When you find the line with "An \RMA/ communication" among the records below, reproduce it and each line after it exactly, ending with the line with "An optimization available".

= = = = =

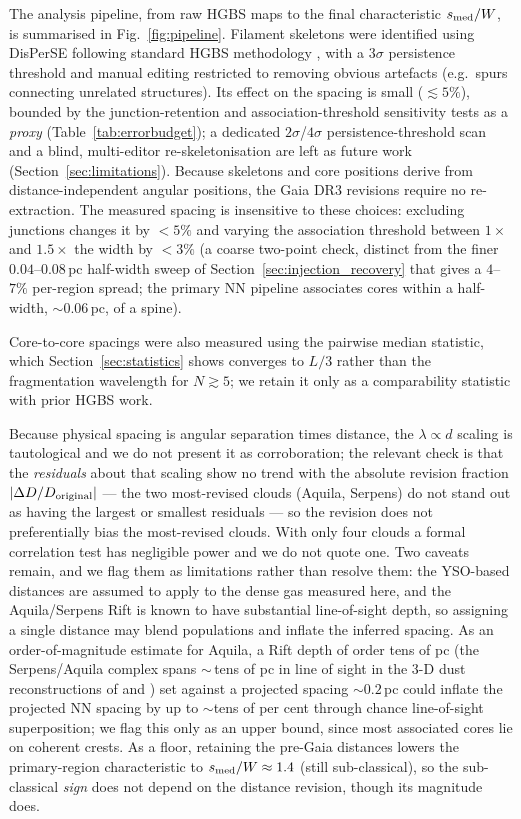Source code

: \documentclass[usenatbib,twoside,twocolumn]{mnras}
\begin{document}
The analysis pipeline, from raw HGBS maps to the final characteristic $s_{\rm med}/W$, is summarised in Fig.~\ref{fig:pipeline}. Filament skeletons were identified using DisPerSE \citep{Sousbie2011} following standard HGBS methodology \citep{Arzoumanian2011}, with a $3\sigma$ persistence threshold and manual editing restricted to removing obvious artefacts (e.g.\ spurs connecting unrelated structures). Its effect on the spacing is small ($\lesssim5\%$), bounded by the junction-retention and association-threshold sensitivity tests as a \emph{proxy} (Table~\ref{tab:errorbudget}); a dedicated $2\sigma$/$4\sigma$ persistence-threshold scan and a blind, multi-editor re-skeletonisation are left as future work (Section~\ref{sec:limitations}). Because skeletons and core positions derive from distance-independent angular positions, the Gaia DR3 revisions require no re-extraction. The measured spacing is insensitive to these choices: excluding junctions changes it by $<5\%$ and varying the association threshold between $1\times$ and $1.5\times$ the width by $<3\%$ (a coarse two-point check, distinct from the finer $0.04$--$0.08$\,pc half-width sweep of Section~\ref{sec:injection_recovery} that gives a $4$--$7\%$ per-region spread; the primary NN pipeline associates cores within a half-width, $\sim0.06$\,pc, of a spine).

Core-to-core spacings were also measured using the pairwise median statistic, which Section~\ref{sec:statistics} shows converges to $L/3$ rather than the fragmentation wavelength for $N\gtrsim5$; we retain it only as a comparability statistic with prior HGBS work.

Because physical spacing is angular separation times distance, the $\lambda\propto d$ scaling is tautological and we do not present it as corroboration; the relevant check is that the \emph{residuals} about that scaling show no trend with the absolute revision fraction $|\Delta D/D_{\rm original}|$ --- the two most-revised clouds (Aquila, Serpens) do not stand out as having the largest or smallest residuals --- so the revision does not preferentially bias the most-revised clouds. With only four clouds a formal correlation test has negligible power and we do not quote one. Two caveats remain, and we flag them as limitations rather than resolve them: the YSO-based distances \citep{Zhang2023} are assumed to apply to the dense gas measured here, and the Aquila/Serpens Rift is known to have substantial line-of-sight depth, so assigning a single distance may blend populations and inflate the inferred spacing. As an order-of-magnitude estimate for Aquila, a Rift depth of order tens of pc (the Serpens/Aquila complex spans $\sim$\,tens of pc in line of sight in the 3-D dust reconstructions of \citealt{Zucker2020} and \citealt{Green2024}) set against a projected spacing $\sim0.2$\,pc could inflate the projected NN spacing by up to $\sim$tens of per cent through chance line-of-sight superposition; we flag this only as an upper bound, since most associated cores lie on coherent crests. As a floor, retaining the pre-Gaia distances lowers the primary-region characteristic to $s_{\rm med}/W\approx1.4$ (still sub-classical), so the sub-classical \emph{sign} does not depend on the distance revision, though its magnitude does.
\end{document}
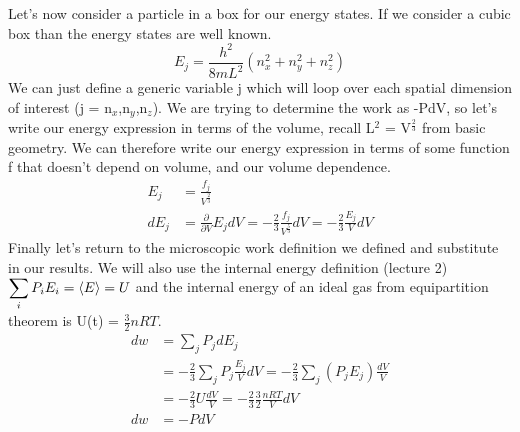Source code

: \documentclass{article}
\begin{document}
Let's now consider a particle in a box for our energy states. 
If we consider a cubic box than the energy states are well known.
\begin{equation}
E_j = \frac{h^2}{8mL^2}(n_x^2+n_y^2+n_z^2)
\end{equation}
We can just define a generic variable j which will loop over each spatial dimension of interest (j = n$_x$,n$_y$,n$_z$).
We are trying to determine the work as -PdV, so let's write our energy expression in terms of the volume, recall L$^2$ = V$^{\frac{2}{3}}$ from basic geometry. 
We can therefore write our energy expression in terms of some function f that doesn't depend on volume, and our volume dependence. 
\begin{equation}
\begin{split}
E_j &= \frac{f_j}{V^{\frac{2}{3}}} \\
dE_j &= \frac{\partial }{\partial V}E_j dV = -\frac{2}{3}\frac{f_j}{V^{\frac{5}{3}}}dV = -\frac{2}{3}\frac{E_j}{V}dV
\end{split}
\end{equation}
Finally let's return to the microscopic work definition we defined and substitute in our results. 
We will also use the internal energy definition (lecture 2) $\displaystyle\sum_iP_iE_i = \braket{E} = U$ and the internal energy of an ideal gas from equipartition theorem is U(t) = $\frac{3}{2}nRT$. 
\begin{equation}
\begin{split}
    dw &= \sum_j P_jdE_j \\
    &= -\frac{2}{3} \sum_j P_j\frac{E_j}{V}dV = -\frac{2}{3} \sum_j (P_jE_j) \frac{dV}{V}  \\
    &= -\frac{2}{3} U\frac{dV}{V} = -\frac{2}{3}\frac{3}{2}\frac{nRT}{V}dV \\
    dw &= -PdV
\end{split}
\end{equation}
\end{document}
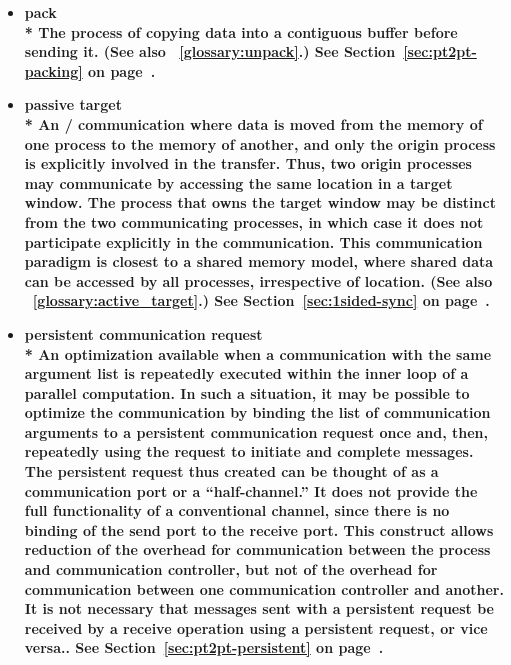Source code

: \begin{itemize}
\label{glossary:pack}
\item \bf{ pack} \\*
The process of copying data into a contiguous buffer
before sending it. (See also ~\ref{glossary:unpack}.)
See Section~\ref{sec:pt2pt-packing} on page~\pageref{sec:pt2pt-packing}.

\label{glossary:passive_target}
\item \bf{ passive target} \\*
An \RMA/ communication where data is moved from the memory of one
process to the memory of another, and only the origin process is
explicitly involved
in
the transfer.  Thus, two origin processes may communicate by accessing
the same location in a target window.  The process that owns the
target window may be distinct from the two communicating processes, 
in which case it does not participate explicitly in the communication.
This communication
paradigm is closest to a shared memory model, where shared data can be
accessed by all processes, irrespective 
of location. (See also ~\ref{glossary:active_target}.)
See Section~\ref{sec:1sided-sync} on page~\pageref{sec:1sided-sync}.

\label{glossary:persistent_communication_request}
\item \bf{ persistent communication request} \\*
An optimization available when a communication with the same argument list is repeatedly
executed within the inner loop of a parallel computation.  In such a
situation, it may be possible to optimize the communication by
binding the list of communication arguments to a {\bf persistent} communication
request once and, then, repeatedly using
the request to initiate and complete messages.  The
persistent request thus created can be thought of as a
communication port or a ``half-channel.''
It does not provide the full functionality of a conventional channel,
since there is no binding of the send port to the receive port. This
construct allows reduction of the overhead for communication
between the process and communication controller, but not of the overhead for
communication between one communication controller and another.
It is not necessary that messages sent with a persistent request be received
by a receive operation using a persistent request, or vice versa..
See Section~\ref{sec:pt2pt-persistent} on page~\pageref{sec:pt2pt-persistent}.


\end{itemize}
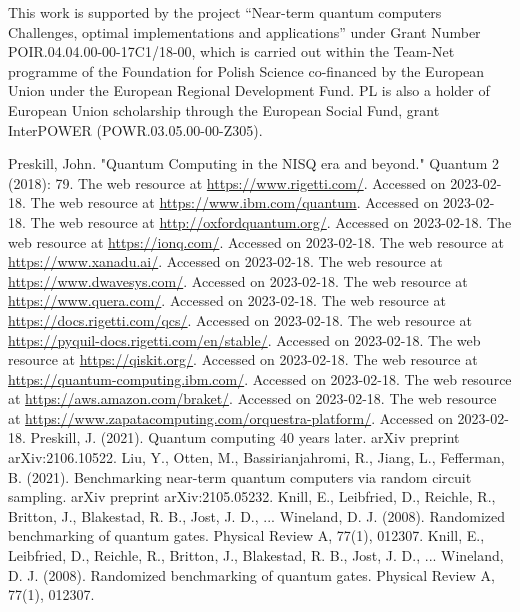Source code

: \documentclass[preprint,12pt, a4paper, dvipsnames]{elsarticle}
\newcommand{\1}{{\rm 1\hspace{-0.9mm}l}}
\theoremstyle{definition}
\begin{document}
This work is  supported by
the project “Near-term quantum computers Challenges, optimal implementations and applications” under Grant Number POIR.04.04.00-00-17C1/18-00, which is carried out within the Team-Net programme of the Foundation for Polish Science co-financed by the European Union under the European Regional Development Fund.
PL is also a holder of European Union scholarship through the European Social Fund,
grant InterPOWER (POWR.03.05.00-00-Z305).


\begin{thebibliography}{00}
 Preskill, John. "Quantum Computing in the NISQ era and beyond." Quantum 2 (2018): 79.
 The web resource at \url{https://www.rigetti.com/}. Accessed on 2023-02-18.
 The web resource at \url{https://www.ibm.com/quantum}. Accessed on 2023-02-18.
 The web resource at \url{http://oxfordquantum.org/}. Accessed on 2023-02-18.
 The web resource at \url{https://ionq.com/}. Accessed on 2023-02-18.
 The web resource at \url{https://www.xanadu.ai/}. Accessed on 2023-02-18.
 The web resource at \url{https://www.dwavesys.com/}. Accessed on 2023-02-18.
 The web resource at \url{https://www.quera.com/}. Accessed on 2023-02-18.
 The web resource at \url{https://docs.rigetti.com/qcs/}. Accessed on 2023-02-18.
 The web resource at \url{https://pyquil-docs.rigetti.com/en/stable/}. Accessed on 2023-02-18.
 The web resource at \url{https://qiskit.org/}. Accessed on 2023-02-18.
 The web resource at \url{https://quantum-computing.ibm.com/}. Accessed on 2023-02-18.
 The web resource at \url{https://aws.amazon.com/braket/}. Accessed on 2023-02-18.
 The web resource at \url{https://www.zapatacomputing.com/orquestra-platform/}. Accessed on 2023-02-18.
 Preskill, J. (2021). Quantum computing 40 years later. arXiv preprint arXiv:2106.10522.
 	Liu, Y., Otten, M., Bassirianjahromi, R., Jiang, L.,  Fefferman, B. (2021). Benchmarking near-term quantum computers via random circuit sampling. arXiv preprint arXiv:2105.05232.
 Knill, E., Leibfried, D., Reichle, R., Britton, J., Blakestad, R. B., Jost, J. D., ... Wineland, D. J. (2008). Randomized benchmarking of quantum gates. Physical Review A, 77(1), 012307.
Knill, E., Leibfried, D., Reichle, R., Britton, J., Blakestad, R. B., Jost, J. D., ...  Wineland, D. J. (2008). Randomized benchmarking of quantum gates. Physical Review A, 77(1), 012307.

\end{thebibliography}
\end{document}
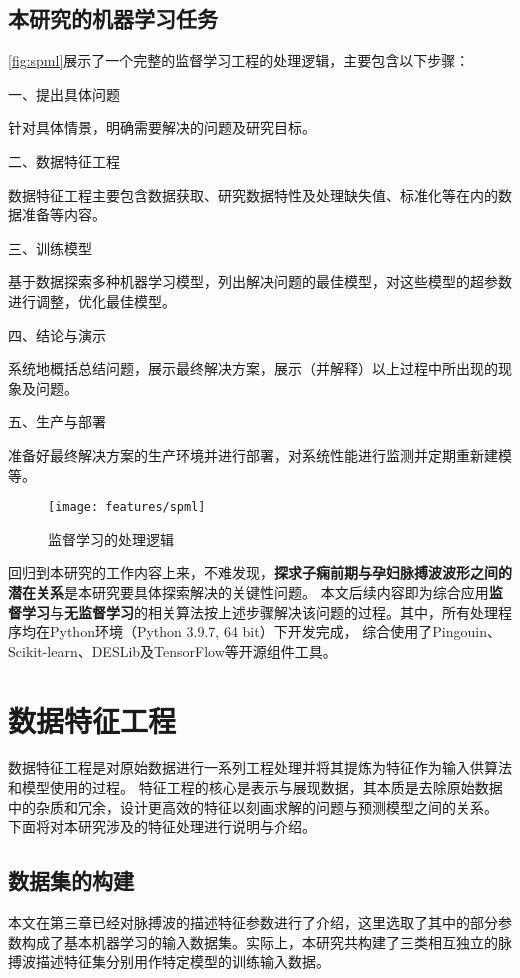 \subsection{本研究的机器学习任务}
\autoref{fig:spml}展示了一个完整的监督学习工程的处理逻辑，主要包含以下步骤\cite{Aurélien2018}：

一、提出具体问题

针对具体情景，明确需要解决的问题及研究目标。

二、数据特征工程

数据特征工程主要包含数据获取、研究数据特性及处理缺失值、标准化等在内的数据准备等内容。

三、训练模型

基于数据探索多种机器学习模型，列出解决问题的最佳模型，对这些模型的超参数进行调整，优化最佳模型。

四、结论与演示

系统地概括总结问题，展示最终解决方案，展示（并解释）以上过程中所出现的现象及问题。

五、生产与部署

准备好最终解决方案的生产环境并进行部署，对系统性能进行监测并定期重新建模等。
\begin{figure}[htbp]
  \centering
  \texttt{[image: features/spml]}
  \caption[监督学习的处理逻辑]{\label{fig:spml}监督学习的处理逻辑\cite{awad2015}}
\end{figure}

回归到本研究的工作内容上来，不难发现，\textbf{探求子痫前期与孕妇脉搏波波形之间的潜在关系}是本研究要具体探索解决的关键性问题。
本文后续内容即为综合应用\textbf{监督学习}与\textbf{无监督学习}的相关算法按上述步骤解决该问题的过程。其中，所有处理程序均在Python环境（Python 3.9.7, 64 bit）下开发完成，
综合使用了Pingouin、Scikit-learn、DESLib及TensorFlow等开源组件工具\cite{python,Vallat2018,scikit-learn,JMLR:v21:18-144,tensorflow2015-whitepaper}。

\section{数据特征工程}
数据特征工程是对原始数据进行一系列工程处理并将其提炼为特征作为输入供算法和模型使用的过程\cite{Zhou2016,Aurélien2018}。
特征工程的核心是表示与展现数据，其本质是去除原始数据中的杂质和冗余，设计更高效的特征以刻画求解的问题与预测模型之间的关系。
下面将对本研究涉及的特征处理进行说明与介绍。

\subsection{数据集的构建}
本文在第三章已经对脉搏波的描述特征参数进行了介绍，这里选取了其中的部分参数构成了基本机器学习的输入数据集。实际上，本研究共构建了三类相互独立的脉搏波描述特征集分别用作特定模型的训练输入数据。

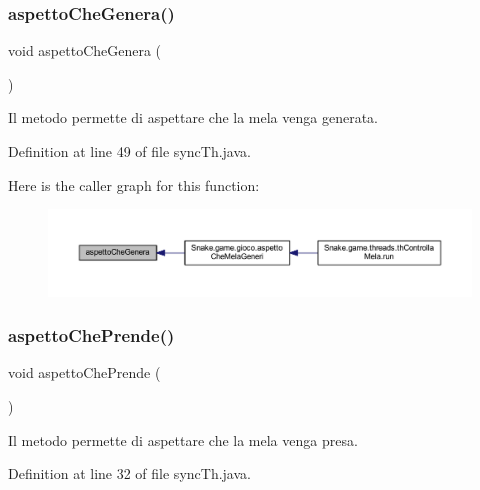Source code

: \subsubsection{\texorpdfstring{aspetto\+Che\+Genera()}{aspettoCheGenera()}}
{\footnotesize\ttfamily void aspetto\+Che\+Genera (\begin{DoxyParamCaption}{ }\end{DoxyParamCaption})}



Il metodo permette di aspettare che la mela venga generata. 



Definition at line 49 of file sync\+Th.\+java.

Here is the caller graph for this function\+:
\nopagebreak
\begin{figure}[H]
\begin{center}
\leavevmode
\includegraphics[width=350pt]{class_snake_1_1game_1_1utility_1_1sync_th_a1fb318d4f1722f999b5af474befc8b67_icgraph}
\end{center}
\end{figure}
\mbox{\label{class_snake_1_1game_1_1utility_1_1sync_th_a8e454b3430022fcccd7ecf338441c1bf}} 
\subsubsection{\texorpdfstring{aspetto\+Che\+Prende()}{aspettoChePrende()}}
{\footnotesize\ttfamily void aspetto\+Che\+Prende (\begin{DoxyParamCaption}{ }\end{DoxyParamCaption})}



Il metodo permette di aspettare che la mela venga presa. 



Definition at line 32 of file sync\+Th.\+java.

= = = = =

Your response »
An \RMA/ communication where data is moved from the memory of one
process to the memory of another, and only the origin process is
explicitly involved
in
the transfer.  Thus, two origin processes may communicate by accessing
the same location in a target window.  The process that owns the
target window may be distinct from the two communicating processes, 
in which case it does not participate explicitly in the communication.
This communication
paradigm is closest to a shared memory model, where shared data can be
accessed by all processes, irrespective 
of location. (See also ~\ref{glossary:active_target}.)
See Section~\ref{sec:1sided-sync} on page~\pageref{sec:1sided-sync}.

\label{glossary:persistent_communication_request}
\item \bf{ persistent communication request} \\*
An optimization available when a communication with the same argument list is repeatedly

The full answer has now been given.